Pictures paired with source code
* * *
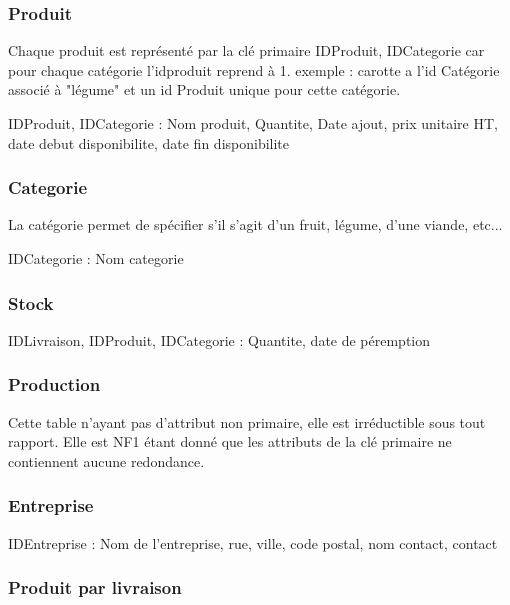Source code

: \documentclass[a4paper, 12pt]{report}
\begin{document}
\begin{spacing}{1.2}
\textcolor{colortitre3}{\subsubsection*{\hypertarget{Produit}{Produit}}}

Chaque produit est représenté par la clé primaire IDProduit, IDCategorie car pour chaque catégorie l'idproduit reprend à 1. exemple : carotte a l'id Catégorie associé à "légume" et un id Produit unique pour cette catégorie.

IDProduit, IDCategorie : Nom produit, Quantite, Date ajout, prix unitaire HT, date debut disponibilite, date fin disponibilite \\


\textcolor{colortitre3}{\subsubsection*{\hypertarget{Categorie}{Categorie}}}

La catégorie permet de spécifier s'il s'agit d'un fruit, légume, d'une viande, etc...

IDCategorie : Nom categorie


\textcolor{colortitre3}{\subsubsection*{\hypertarget{Stock}{Stock}}}

IDLivraison, IDProduit, IDCategorie : Quantite, date de péremption


\textcolor{colortitre3}{\subsubsection*{\hypertarget{Production}{Production}}}

Cette table n'ayant pas d'attribut non primaire, elle est irréductible sous tout rapport. Elle est NF1 étant donné que les attributs de la clé primaire ne contiennent aucune redondance.

\textcolor{colortitre3}{\subsubsection*{\hypertarget{Entreprise}{Entreprise}}}

IDEntreprise : Nom de l'entreprise, rue, ville, code postal, nom contact, contact


\textcolor{colortitre3}{\subsubsection*{\hypertarget{ppl}{Produit par livraison}}}


\end{spacing}
\end{document}
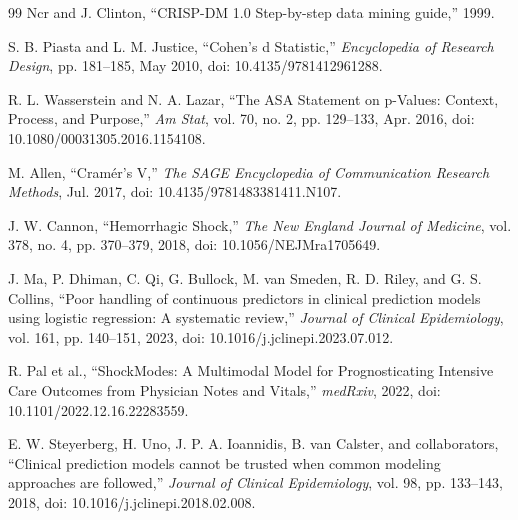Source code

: \begin{thebibliography}{99}
Ncr and J. Clinton, ``CRISP-DM 1.0 Step-by-step data mining guide,'' 1999.

S. B. Piasta and L. M. Justice, ``Cohen's d Statistic,'' \textit{Encyclopedia of Research Design}, pp. 181--185, May 2010, doi: 10.4135/9781412961288.

R. L. Wasserstein and N. A. Lazar, ``The ASA Statement on p-Values: Context, Process, and Purpose,'' \textit{Am Stat}, vol. 70, no. 2, pp. 129--133, Apr. 2016, doi: 10.1080/00031305.2016.1154108.

M. Allen, ``Cramér's V,'' \textit{The SAGE Encyclopedia of Communication Research Methods}, Jul. 2017, doi: 10.4135/9781483381411.N107.

J. W. Cannon, ``Hemorrhagic Shock,'' \textit{The New England Journal of Medicine}, vol. 378, no. 4, pp. 370--379, 2018, doi: 10.1056/NEJMra1705649.

J. Ma, P. Dhiman, C. Qi, G. Bullock, M. van Smeden, R. D. Riley, and G. S. Collins, ``Poor handling of continuous predictors in clinical prediction models using logistic regression: A systematic review,'' \textit{Journal of Clinical Epidemiology}, vol. 161, pp. 140--151, 2023, doi: 10.1016/j.jclinepi.2023.07.012.

R. Pal et al., ``ShockModes: A Multimodal Model for Prognosticating Intensive Care Outcomes from Physician Notes and Vitals,'' \textit{medRxiv}, 2022, doi: 10.1101/2022.12.16.22283559.

E. W. Steyerberg, H. Uno, J. P. A. Ioannidis, B. van Calster, and collaborators, ``Clinical prediction models cannot be trusted when common modeling approaches are followed,'' \textit{Journal of Clinical Epidemiology}, vol. 98, pp. 133--143, 2018, doi: 10.1016/j.jclinepi.2018.02.008.

\end{thebibliography}
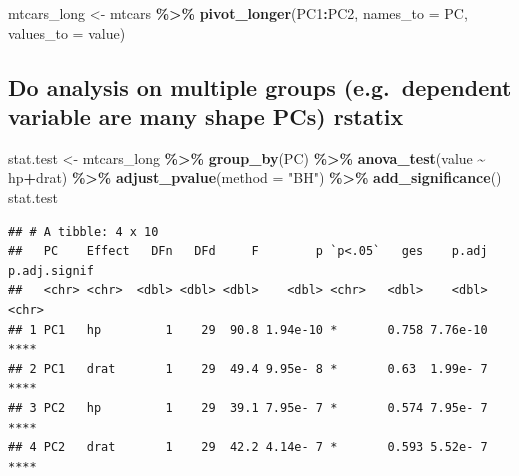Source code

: \documentclass[
]{article}
\newenvironment{Shaded}{\begin{snugshade}}{\end{snugshade}}
\newcommand{\AttributeTok}[1]{\textcolor[rgb]{0.13,0.29,0.53}{#1}}
\newcommand{\FunctionTok}[1]{\textcolor[rgb]{0.13,0.29,0.53}{\textbf{#1}}}
\newcommand{\NormalTok}[1]{#1}
\newcommand{\OtherTok}[1]{\textcolor[rgb]{0.56,0.35,0.01}{#1}}
\newcommand{\SpecialCharTok}[1]{\textcolor[rgb]{0.81,0.36,0.00}{\textbf{#1}}}
\newcommand{\StringTok}[1]{\textcolor[rgb]{0.31,0.60,0.02}{#1}}
\begin{document}
\begin{Shaded}
\begin{Highlighting}[]
\NormalTok{mtcars\_long }\OtherTok{\textless{}{-}}\NormalTok{ mtcars }\SpecialCharTok{\%\textgreater{}\%} \FunctionTok{pivot\_longer}\NormalTok{(PC1}\SpecialCharTok{:}\NormalTok{PC2, }\AttributeTok{names\_to =} \StringTok{\textquotesingle{}PC\textquotesingle{}}\NormalTok{, }\AttributeTok{values\_to =} \StringTok{\textquotesingle{}value\textquotesingle{}}\NormalTok{)}
\end{Highlighting}
\end{Shaded}

\hypertarget{do-analysis-on-multiple-groups-e.g.-dependent-variable-are-many-shape-pcs-rstatix}{%
\subsection{Do analysis on multiple groups (e.g.~dependent variable are many shape PCs) rstatix}\label{do-analysis-on-multiple-groups-e.g.-dependent-variable-are-many-shape-pcs-rstatix}}

\begin{Shaded}
\begin{Highlighting}[]
\NormalTok{stat.test }\OtherTok{\textless{}{-}}\NormalTok{ mtcars\_long }\SpecialCharTok{\%\textgreater{}\%} 
  \FunctionTok{group\_by}\NormalTok{(PC) }\SpecialCharTok{\%\textgreater{}\%}
  \FunctionTok{anova\_test}\NormalTok{(value }\SpecialCharTok{\textasciitilde{}}\NormalTok{ hp}\SpecialCharTok{+}\NormalTok{drat) }\SpecialCharTok{\%\textgreater{}\%}
  \FunctionTok{adjust\_pvalue}\NormalTok{(}\AttributeTok{method =} \StringTok{"BH"}\NormalTok{) }\SpecialCharTok{\%\textgreater{}\%}
  \FunctionTok{add\_significance}\NormalTok{()}
\NormalTok{stat.test}
\end{Highlighting}
\end{Shaded}

\begin{verbatim}
## # A tibble: 4 x 10
##   PC    Effect   DFn   DFd     F        p `p<.05`   ges    p.adj p.adj.signif
##   <chr> <chr>  <dbl> <dbl> <dbl>    <dbl> <chr>   <dbl>    <dbl> <chr>       
## 1 PC1   hp         1    29  90.8 1.94e-10 *       0.758 7.76e-10 ****        
## 2 PC1   drat       1    29  49.4 9.95e- 8 *       0.63  1.99e- 7 ****        
## 3 PC2   hp         1    29  39.1 7.95e- 7 *       0.574 7.95e- 7 ****        
## 4 PC2   drat       1    29  42.2 4.14e- 7 *       0.593 5.52e- 7 ****
\end{verbatim}
\end{document}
* * *
» **Problem statement**
Each line of the data must be restated exactly, and the pictures must be left out.

» **Exercise response**
Source code

: \documentclass[a4paper, 12pt]{report}
\begin{document}
\begin{spacing}{1.2}
\textcolor{colortitre3}{\subsubsection*{\hypertarget{Produit}{Produit}}}

Chaque produit est représenté par la clé primaire IDProduit, IDCategorie car pour chaque catégorie l'idproduit reprend à 1. exemple : carotte a l'id Catégorie associé à "légume" et un id Produit unique pour cette catégorie.

IDProduit, IDCategorie : Nom produit, Quantite, Date ajout, prix unitaire HT, date debut disponibilite, date fin disponibilite \\


\textcolor{colortitre3}{\subsubsection*{\hypertarget{Categorie}{Categorie}}}

La catégorie permet de spécifier s'il s'agit d'un fruit, légume, d'une viande, etc...

IDCategorie : Nom categorie


\textcolor{colortitre3}{\subsubsection*{\hypertarget{Stock}{Stock}}}

IDLivraison, IDProduit, IDCategorie : Quantite, date de péremption


\textcolor{colortitre3}{\subsubsection*{\hypertarget{Production}{Production}}}

Cette table n'ayant pas d'attribut non primaire, elle est irréductible sous tout rapport. Elle est NF1 étant donné que les attributs de la clé primaire ne contiennent aucune redondance.

\textcolor{colortitre3}{\subsubsection*{\hypertarget{Entreprise}{Entreprise}}}

IDEntreprise : Nom de l'entreprise, rue, ville, code postal, nom contact, contact


\textcolor{colortitre3}{\subsubsection*{\hypertarget{ppl}{Produit par livraison}}}


\end{spacing}
\end{document}
Source code

: \begin{thebibliography}{99}
Ncr and J. Clinton, ``CRISP-DM 1.0 Step-by-step data mining guide,'' 1999.

S. B. Piasta and L. M. Justice, ``Cohen's d Statistic,'' \textit{Encyclopedia of Research Design}, pp. 181--185, May 2010, doi: 10.4135/9781412961288.

R. L. Wasserstein and N. A. Lazar, ``The ASA Statement on p-Values: Context, Process, and Purpose,'' \textit{Am Stat}, vol. 70, no. 2, pp. 129--133, Apr. 2016, doi: 10.1080/00031305.2016.1154108.

M. Allen, ``Cramér's V,'' \textit{The SAGE Encyclopedia of Communication Research Methods}, Jul. 2017, doi: 10.4135/9781483381411.N107.

J. W. Cannon, ``Hemorrhagic Shock,'' \textit{The New England Journal of Medicine}, vol. 378, no. 4, pp. 370--379, 2018, doi: 10.1056/NEJMra1705649.

J. Ma, P. Dhiman, C. Qi, G. Bullock, M. van Smeden, R. D. Riley, and G. S. Collins, ``Poor handling of continuous predictors in clinical prediction models using logistic regression: A systematic review,'' \textit{Journal of Clinical Epidemiology}, vol. 161, pp. 140--151, 2023, doi: 10.1016/j.jclinepi.2023.07.012.

R. Pal et al., ``ShockModes: A Multimodal Model for Prognosticating Intensive Care Outcomes from Physician Notes and Vitals,'' \textit{medRxiv}, 2022, doi: 10.1101/2022.12.16.22283559.

E. W. Steyerberg, H. Uno, J. P. A. Ioannidis, B. van Calster, and collaborators, ``Clinical prediction models cannot be trusted when common modeling approaches are followed,'' \textit{Journal of Clinical Epidemiology}, vol. 98, pp. 133--143, 2018, doi: 10.1016/j.jclinepi.2018.02.008.

\end{thebibliography}
Source code

: \documentclass[
]{article}
\newenvironment{Shaded}{\begin{snugshade}}{\end{snugshade}}
\newcommand{\AttributeTok}[1]{\textcolor[rgb]{0.13,0.29,0.53}{#1}}
\newcommand{\FunctionTok}[1]{\textcolor[rgb]{0.13,0.29,0.53}{\textbf{#1}}}
\newcommand{\NormalTok}[1]{#1}
\newcommand{\OtherTok}[1]{\textcolor[rgb]{0.56,0.35,0.01}{#1}}
\newcommand{\SpecialCharTok}[1]{\textcolor[rgb]{0.81,0.36,0.00}{\textbf{#1}}}
\newcommand{\StringTok}[1]{\textcolor[rgb]{0.31,0.60,0.02}{#1}}
\begin{document}
\begin{Shaded}
\begin{Highlighting}[]
\NormalTok{mtcars\_long }\OtherTok{\textless{}{-}}\NormalTok{ mtcars }\SpecialCharTok{\%\textgreater{}\%} \FunctionTok{pivot\_longer}\NormalTok{(PC1}\SpecialCharTok{:}\NormalTok{PC2, }\AttributeTok{names\_to =} \StringTok{\textquotesingle{}PC\textquotesingle{}}\NormalTok{, }\AttributeTok{values\_to =} \StringTok{\textquotesingle{}value\textquotesingle{}}\NormalTok{)}
\end{Highlighting}
\end{Shaded}

\hypertarget{do-analysis-on-multiple-groups-e.g.-dependent-variable-are-many-shape-pcs-rstatix}{%
\subsection{Do analysis on multiple groups (e.g.~dependent variable are many shape PCs) rstatix}\label{do-analysis-on-multiple-groups-e.g.-dependent-variable-are-many-shape-pcs-rstatix}}

\begin{Shaded}
\begin{Highlighting}[]
\NormalTok{stat.test }\OtherTok{\textless{}{-}}\NormalTok{ mtcars\_long }\SpecialCharTok{\%\textgreater{}\%} 
  \FunctionTok{group\_by}\NormalTok{(PC) }\SpecialCharTok{\%\textgreater{}\%}
  \FunctionTok{anova\_test}\NormalTok{(value }\SpecialCharTok{\textasciitilde{}}\NormalTok{ hp}\SpecialCharTok{+}\NormalTok{drat) }\SpecialCharTok{\%\textgreater{}\%}
  \FunctionTok{adjust\_pvalue}\NormalTok{(}\AttributeTok{method =} \StringTok{"BH"}\NormalTok{) }\SpecialCharTok{\%\textgreater{}\%}
  \FunctionTok{add\_significance}\NormalTok{()}
\NormalTok{stat.test}
\end{Highlighting}
\end{Shaded}

\begin{verbatim}
## # A tibble: 4 x 10
##   PC    Effect   DFn   DFd     F        p `p<.05`   ges    p.adj p.adj.signif
##   <chr> <chr>  <dbl> <dbl> <dbl>    <dbl> <chr>   <dbl>    <dbl> <chr>       
## 1 PC1   hp         1    29  90.8 1.94e-10 *       0.758 7.76e-10 ****        
## 2 PC1   drat       1    29  49.4 9.95e- 8 *       0.63  1.99e- 7 ****        
## 3 PC2   hp         1    29  39.1 7.95e- 7 *       0.574 7.95e- 7 ****        
## 4 PC2   drat       1    29  42.2 4.14e- 7 *       0.593 5.52e- 7 ****
\end{verbatim}
\end{document}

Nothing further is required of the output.